[[ Task inputs open ]]

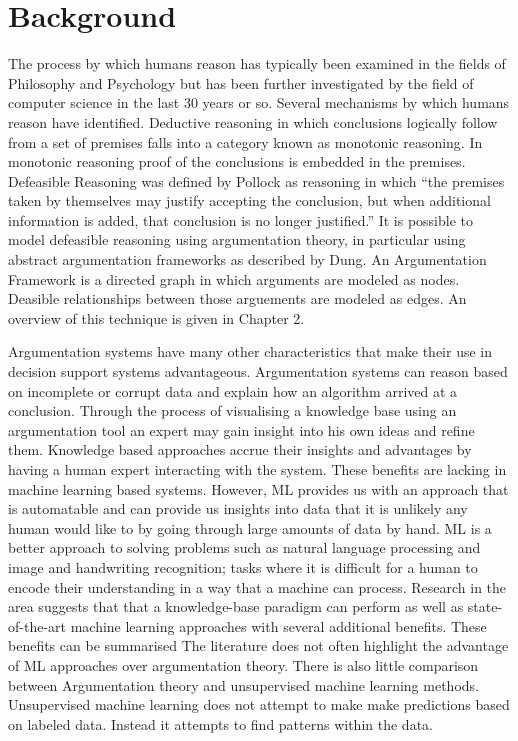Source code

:\section{Background}
The process by which humans reason has typically been examined in the fields of Philosophy and Psychology but has been further investigated by the field of computer science in the last 30 years or so. Several mechanisms by which humans reason have identified.
Deductive reasoning in which conclusions logically follow from a set of premises falls into a category known as monotonic reasoning. In monotonic reasoning proof of the conclusions is embedded in the premises.
Defeasible Reasoning was defined by Pollock as reasoning in which ``the premises taken by themselves may justify accepting the conclusion, but when additional information is added, that conclusion is no longer justified.''\cite{pollock1987defeasible}
It is possible to model defeasible reasoning using argumentation theory, in particular using abstract argumentation frameworks as described by Dung.\cite{dung1995acceptability} An Argumentation Framework is a directed graph in which arguments are modeled as nodes. Deasible relationships between those arguements are modeled as edges. An overview of this technique is given in Chapter 2.

Argumentation systems have many other characteristics that make their use in decision support systems advantageous. Argumentation systems can reason based on incomplete or corrupt data and explain how an algorithm arrived at a conclusion. Through the process of visualising a knowledge base using an argumentation tool an expert may gain insight into his own ideas and refine them. 
Knowledge based approaches accrue their insights and advantages by having a human expert interacting with the system. These benefits are lacking in machine learning based systems. However, ML provides us with an approach that is automatable and can provide us insights into data that it is unlikely any human would like to by going through large amounts of data by hand. ML is a better approach to solving problems such as natural language processing and image and handwriting recognition; tasks where it is difficult for a human to encode their understanding in a way that a machine can process.
Research in the area suggests that that a knowledge-base paradigm can perform as well as state-of-the-art machine learning approaches with several additional benefits. These benefits can be summarised The literature does not often highlight the advantage of ML approaches over argumentation theory. 
There is also little comparison between Argumentation theory and unsupervised machine learning methods. Unsupervised machine learning does not attempt to make make predictions based on labeled data. Instead it attempts to find patterns within the data.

[[ Task inputs closed ]]

_Directions_:
The pictures in the entries should be left out; output everything else exactly.

_Reply to the task_:
Source code

:\section{Background}
The process by which humans reason has typically been examined in the fields of Philosophy and Psychology but has been further investigated by the field of computer science in the last 30 years or so. Several mechanisms by which humans reason have identified.
Deductive reasoning in which conclusions logically follow from a set of premises falls into a category known as monotonic reasoning. In monotonic reasoning proof of the conclusions is embedded in the premises.
Defeasible Reasoning was defined by Pollock as reasoning in which ``the premises taken by themselves may justify accepting the conclusion, but when additional information is added, that conclusion is no longer justified.''\cite{pollock1987defeasible}
It is possible to model defeasible reasoning using argumentation theory, in particular using abstract argumentation frameworks as described by Dung.\cite{dung1995acceptability} An Argumentation Framework is a directed graph in which arguments are modeled as nodes. Deasible relationships between those arguements are modeled as edges. An overview of this technique is given in Chapter 2.

Argumentation systems have many other characteristics that make their use in decision support systems advantageous. Argumentation systems can reason based on incomplete or corrupt data and explain how an algorithm arrived at a conclusion. Through the process of visualising a knowledge base using an argumentation tool an expert may gain insight into his own ideas and refine them. 
Knowledge based approaches accrue their insights and advantages by having a human expert interacting with the system. These benefits are lacking in machine learning based systems. However, ML provides us with an approach that is automatable and can provide us insights into data that it is unlikely any human would like to by going through large amounts of data by hand. ML is a better approach to solving problems such as natural language processing and image and handwriting recognition; tasks where it is difficult for a human to encode their understanding in a way that a machine can process.
Research in the area suggests that that a knowledge-base paradigm can perform as well as state-of-the-art machine learning approaches with several additional benefits. These benefits can be summarised The literature does not often highlight the advantage of ML approaches over argumentation theory. 
There is also little comparison between Argumentation theory and unsupervised machine learning methods. Unsupervised machine learning does not attempt to make make predictions based on labeled data. Instead it attempts to find patterns within the data.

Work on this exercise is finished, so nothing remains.